= Beginning of Section =
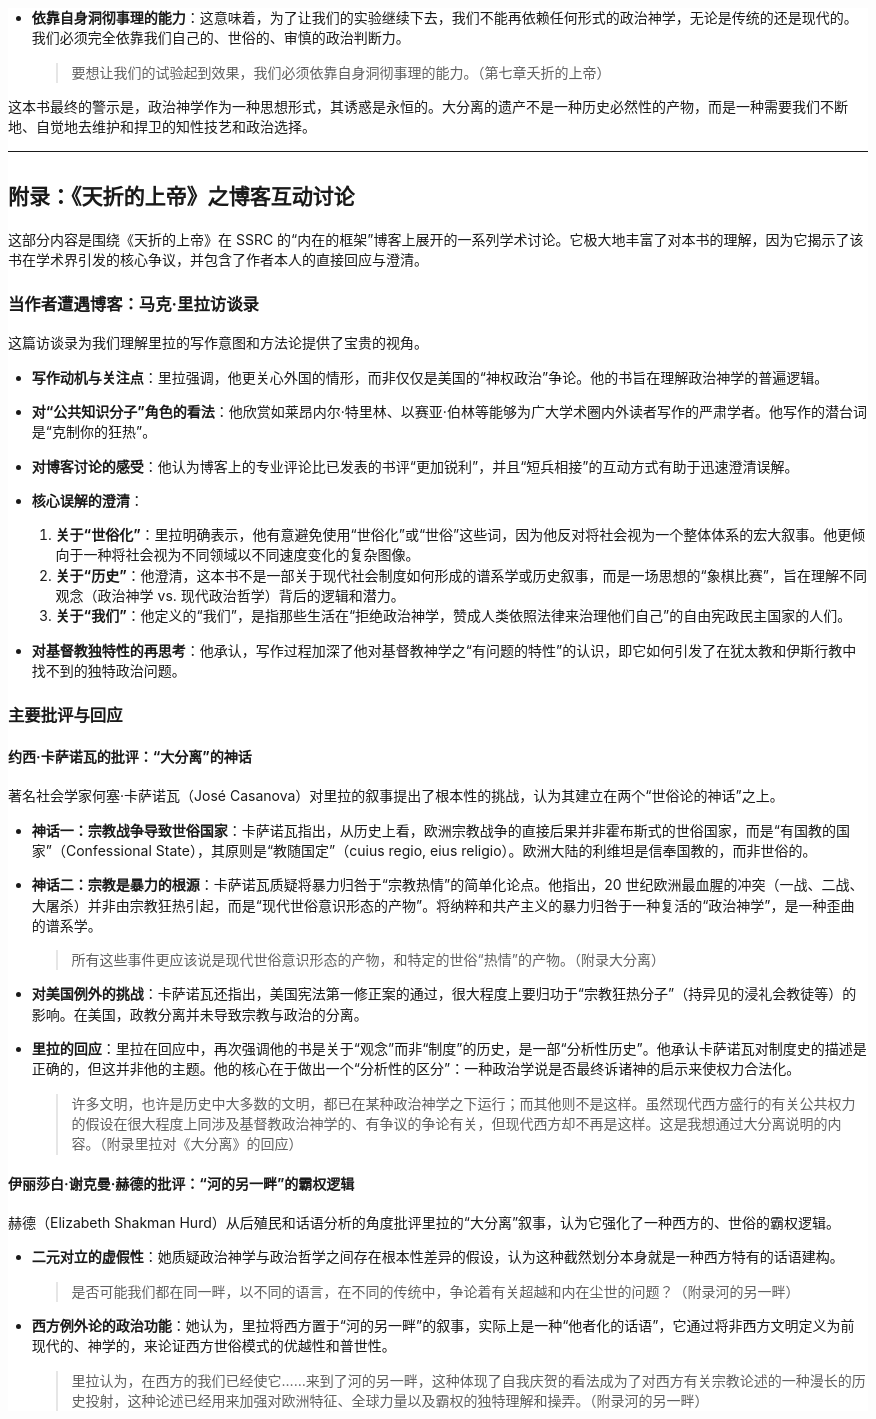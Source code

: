 *   **依靠自身洞彻事理的能力**：这意味着，为了让我们的实验继续下去，我们不能再依赖任何形式的政治神学，无论是传统的还是现代的。我们必须完全依靠我们自己的、世俗的、审慎的政治判断力。
    > 要想让我们的试验起到效果，我们必须依靠自身洞彻事理的能力。（第七章夭折的上帝）

这本书最终的警示是，政治神学作为一种思想形式，其诱惑是永恒的。大分离的遗产不是一种历史必然性的产物，而是一种需要我们不断地、自觉地去维护和捍卫的知性技艺和政治选择。

---

## **附录：《天折的上帝》之博客互动讨论**

这部分内容是围绕《天折的上帝》在 SSRC 的“内在的框架”博客上展开的一系列学术讨论。它极大地丰富了对本书的理解，因为它揭示了该书在学术界引发的核心争议，并包含了作者本人的直接回应与澄清。

### **当作者遭遇博客：马克·里拉访谈录**

这篇访谈录为我们理解里拉的写作意图和方法论提供了宝贵的视角。

*   **写作动机与关注点**：里拉强调，他更关心外国的情形，而非仅仅是美国的“神权政治”争论。他的书旨在理解政治神学的普遍逻辑。

*   **对“公共知识分子”角色的看法**：他欣赏如莱昂内尔·特里林、以赛亚·伯林等能够为广大学术圈内外读者写作的严肃学者。他写作的潜台词是“克制你的狂热”。

*   **对博客讨论的感受**：他认为博客上的专业评论比已发表的书评“更加锐利”，并且“短兵相接”的互动方式有助于迅速澄清误解。

*   **核心误解的澄清**：
    1.  **关于“世俗化”**：里拉明确表示，他有意避免使用“世俗化”或“世俗”这些词，因为他反对将社会视为一个整体体系的宏大叙事。他更倾向于一种将社会视为不同领域以不同速度变化的复杂图像。
    2.  **关于“历史”**：他澄清，这本书不是一部关于现代社会制度如何形成的谱系学或历史叙事，而是一场思想的“象棋比赛”，旨在理解不同观念（政治神学 vs. 现代政治哲学）背后的逻辑和潜力。
    3.  **关于“我们”**：他定义的“我们”，是指那些生活在“拒绝政治神学，赞成人类依照法律来治理他们自己”的自由宪政民主国家的人们。

*   **对基督教独特性的再思考**：他承认，写作过程加深了他对基督教神学之“有问题的特性”的认识，即它如何引发了在犹太教和伊斯行教中找不到的独特政治问题。

### **主要批评与回应**

#### **约西·卡萨诺瓦的批评：“大分离”的神话**

著名社会学家何塞·卡萨诺瓦（José Casanova）对里拉的叙事提出了根本性的挑战，认为其建立在两个“世俗论的神话”之上。

*   **神话一：宗教战争导致世俗国家**：卡萨诺瓦指出，从历史上看，欧洲宗教战争的直接后果并非霍布斯式的世俗国家，而是“有国教的国家”（Confessional State），其原则是“教随国定”（cuius regio, eius religio）。欧洲大陆的利维坦是信奉国教的，而非世俗的。

*   **神话二：宗教是暴力的根源**：卡萨诺瓦质疑将暴力归咎于“宗教热情”的简单化论点。他指出，20 世纪欧洲最血腥的冲突（一战、二战、大屠杀）并非由宗教狂热引起，而是“现代世俗意识形态的产物”。将纳粹和共产主义的暴力归咎于一种复活的“政治神学”，是一种歪曲的谱系学。
    > 所有这些事件更应该说是现代世俗意识形态的产物，和特定的世俗“热情”的产物。（附录大分离）

*   **对美国例外的挑战**：卡萨诺瓦还指出，美国宪法第一修正案的通过，很大程度上要归功于“宗教狂热分子”（持异见的浸礼会教徒等）的影响。在美国，政教分离并未导致宗教与政治的分离。

*   **里拉的回应**：里拉在回应中，再次强调他的书是关于“观念”而非“制度”的历史，是一部“分析性历史”。他承认卡萨诺瓦对制度史的描述是正确的，但这并非他的主题。他的核心在于做出一个“分析性的区分”：一种政治学说是否最终诉诸神的启示来使权力合法化。
    > 许多文明，也许是历史中大多数的文明，都已在某种政治神学之下运行；而其他则不是这样。虽然现代西方盛行的有关公共权力的假设在很大程度上同涉及基督教政治神学的、有争议的争论有关，但现代西方却不再是这样。这是我想通过大分离说明的内容。（附录里拉对《大分离》的回应）

#### **伊丽莎白·谢克曼·赫德的批评：“河的另一畔”的霸权逻辑**

赫德（Elizabeth Shakman Hurd）从后殖民和话语分析的角度批评里拉的“大分离”叙事，认为它强化了一种西方的、世俗的霸权逻辑。

*   **二元对立的虚假性**：她质疑政治神学与政治哲学之间存在根本性差异的假设，认为这种截然划分本身就是一种西方特有的话语建构。
    > 是否可能我们都在同一畔，以不同的语言，在不同的传统中，争论着有关超越和内在尘世的问题？（附录河的另一畔）

*   **西方例外论的政治功能**：她认为，里拉将西方置于“河的另一畔”的叙事，实际上是一种“他者化的话语”，它通过将非西方文明定义为前现代的、神学的，来论证西方世俗模式的优越性和普世性。
    > 里拉认为，在西方的我们已经使它……来到了河的另一畔，这种体现了自我庆贺的看法成为了对西方有关宗教论述的一种漫长的历史投射，这种论述已经用来加强对欧洲特征、全球力量以及霸权的独特理解和操弄。（附录河的另一畔）
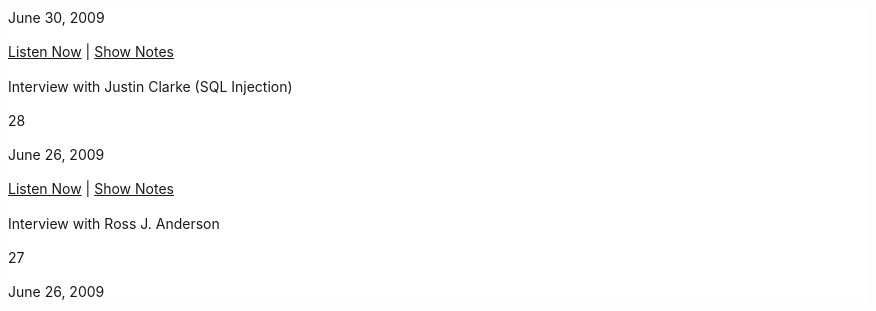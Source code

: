 June 30, 2009

</td>

<td nowrap="" valign="TOP">

[Listen
Now](https://www.owasp.org/download/jmanico/owasp_podcast_29.mp3) |
[Show Notes](Podcast_29 "wikilink")

</td>

<td valign="TOP">

Interview with Justin Clarke (SQL Injection)

</td>

</tr>

<tr>

<td nowrap="" valign="TOP">

28

</td>

<td nowrap="" valign="TOP">

June 26, 2009

</td>

<td nowrap="" valign="TOP">

[Listen
Now](https://www.owasp.org/download/jmanico/owasp_podcast_28.mp3) |
[Show Notes](Podcast_28 "wikilink")

</td>

<td valign="TOP">

Interview with Ross J. Anderson

</td>

</tr>

<tr>

<td nowrap="" valign="TOP">

27

</td>

<td nowrap="" valign="TOP">

June 26, 2009

</td>

<td nowrap="" valign="TOP">
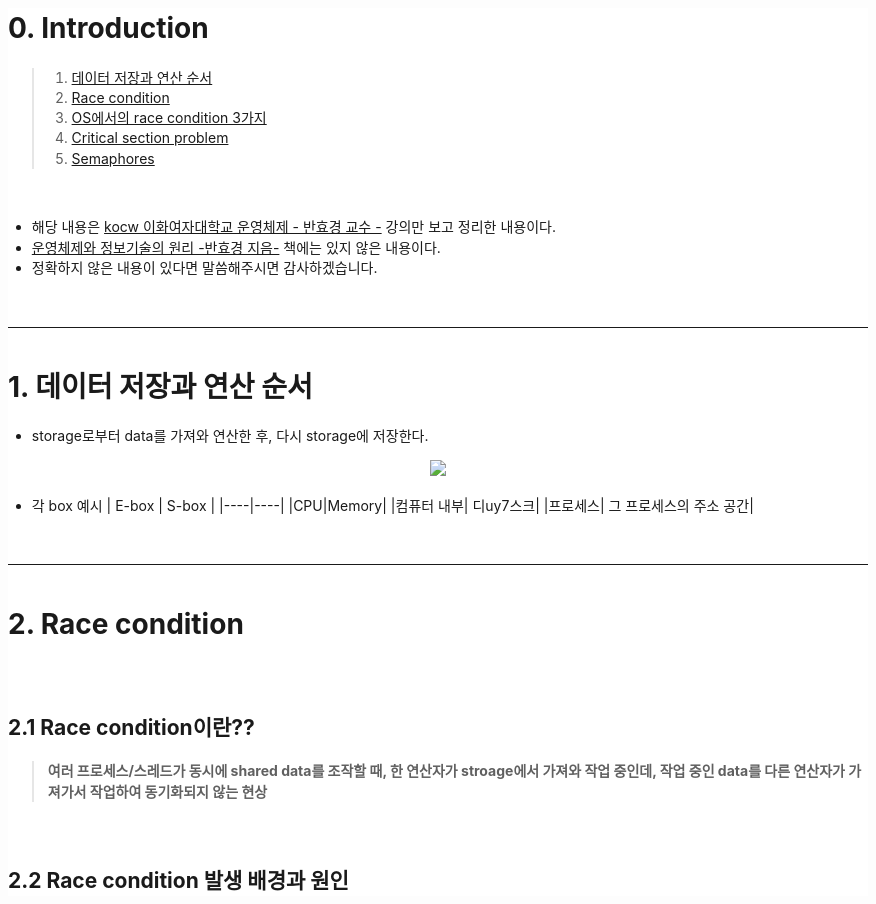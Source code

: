 # 0. Introduction

> 1. [데이터 저장과 연산 순서](#1-데이터-저장과-연산-순서)
> 2. [Race condition](#2-race-condition)
> 3. [OS에서의 race condition 3가지](#3-os에서의-race-condition-3가지)
> 4. [Critical section problem](#4-critical-section-problem)
> 5. [Semaphores](#5-semaphores)

<br>

- 해당 내용은 [kocw 이화여자대학교 운영체제 - 반효경 교수 -](http://www.kocw.net/home/cview.do?lid=3dd1117c48123b8e) 강의만 보고 정리한 내용이다.
- [운영체제와 정보기술의 원리 -반효경 지음-](http://www.kyobobook.co.kr/product/detailViewKor.laf?ejkGb=KOR&mallGb=KOR&barcode=9791158903589&orderClick=LAG&Kc=) 책에는 있지 않은 내용이다.
- 정확하지 않은 내용이 있다면 말씀해주시면 감사하겠습니다.

<br>

---

# 1. 데이터 저장과 연산 순서

- storage로부터 data를 가져와 연산한 후, 다시 storage에 저장한다.

<p align="center"> <image src ="https://user-images.githubusercontent.com/78094972/166150665-b6be593e-349a-45ac-b456-ca7012b1c258.PNG"/></p>

- 각 box 예시
  | E-box | S-box |
  |----|----|
  |CPU|Memory|
  |컴퓨터 내부| 디uy7스크|
  |프로세스| 그 프로세스의 주소 공간|

<br>

---

# 2. Race condition

<br>

## 2.1 Race condition이란??

> **여러 프로세스/스레드가 동시에 shared data를 조작할 때, 한 연산자가 stroage에서 가져와 작업 중인데, 작업 중인 data를 다른 연산자가 가져가서 작업하여 동기화되지 않는 현상**

<br>

## 2.2 Race condition 발생 배경과 원인
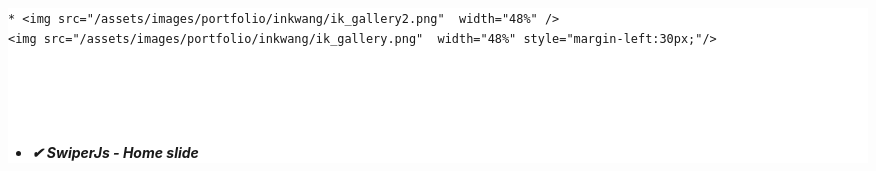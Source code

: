     * <img src="/assets/images/portfolio/inkwang/ik_gallery2.png"  width="48%" />
    <img src="/assets/images/portfolio/inkwang/ik_gallery.png"  width="48%" style="margin-left:30px;"/>
<br/><br/><br/>

* ##### ✔︎ SwiperJs - Home slide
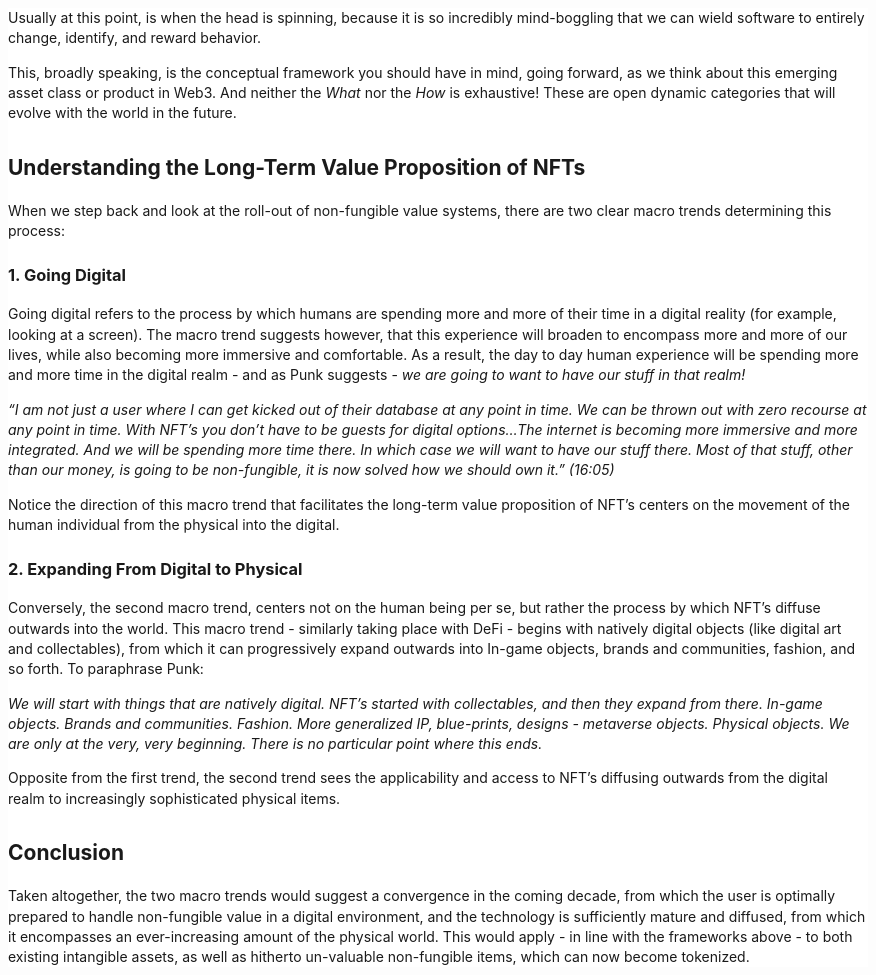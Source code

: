 Usually at this point, is when the head is spinning, because it is so incredibly mind-boggling that we can wield software to entirely change, identify, and reward behavior.

This, broadly speaking, is the conceptual framework you should have in mind, going forward, as we think about this emerging asset class or product in Web3. And neither the _What_ nor the _How_ is exhaustive! These are open dynamic categories that will evolve with the world in the future. 

## Understanding the Long-Term Value Proposition of NFTs

When we step back and look at the roll-out of non-fungible value systems, there are two clear macro trends determining this process: 



### 1. Going Digital

Going digital refers to the process by which humans are spending more and more of their time in a digital reality (for example, looking at a screen). The macro trend suggests however, that this experience will broaden to encompass more and more of our lives, while also becoming more immersive and comfortable. As a result, the day to day human experience will be spending more and more time in the digital realm - and as Punk suggests - _we are going to want to have our stuff in that realm!_

_“I am not just a user where I can get kicked out of their database at any point in time. We can be thrown out with zero recourse at any point in time. With NFT’s you don’t have to be guests for digital options…The internet is becoming more immersive and more integrated. And we will be spending more time there. In which case we will want to have our stuff there. Most of that stuff, other than our money, is going to be non-fungible, it is now solved how we should own it.” (16:05)_

Notice the direction of this macro trend that facilitates the long-term value proposition of NFT’s centers on the movement of the human individual from the physical into the digital. 



### 2. Expanding From Digital to Physical

Conversely, the second macro trend, centers not on the human being per se, but rather the process by which NFT’s diffuse outwards into the world. This macro trend - similarly taking place with DeFi - begins with natively digital objects (like digital art and collectables), from which it can progressively expand outwards into In-game objects, brands and communities, fashion, and so forth. To paraphrase Punk: 

_We will start with things that are natively digital. NFT’s started with collectables, and then they expand from there. In-game objects. Brands and communities. Fashion. More generalized IP, blue-prints, designs - metaverse objects. Physical objects. We are only at the very, very beginning. There is no particular point where this ends._

Opposite from the first trend, the second trend sees the applicability and access to NFT’s diffusing outwards from the digital realm to increasingly sophisticated physical items. 

## Conclusion

Taken altogether, the two macro trends would suggest a convergence in the coming decade, from which the user is optimally prepared to handle non-fungible value in a digital environment, and the technology is sufficiently mature and diffused, from which it encompasses an ever-increasing amount of the physical world. This would apply - in line with the frameworks above - to both existing intangible assets, as well as hitherto un-valuable non-fungible items, which can now become tokenized.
= End of Section =
EXERCISE PROMPT — Which lines above run from the one containing "where this ends._" to the one containing "## Conclusion"? Give them again exactly, both ends included.

ANSWER AREA —
_We will start with things that are natively digital. NFT’s started with collectables, and then they expand from there. In-game objects. Brands and communities. Fashion. More generalized IP, blue-prints, designs - metaverse objects. Physical objects. We are only at the very, very beginning. There is no particular point where this ends._

Opposite from the first trend, the second trend sees the applicability and access to NFT’s diffusing outwards from the digital realm to increasingly sophisticated physical items. 

## Conclusion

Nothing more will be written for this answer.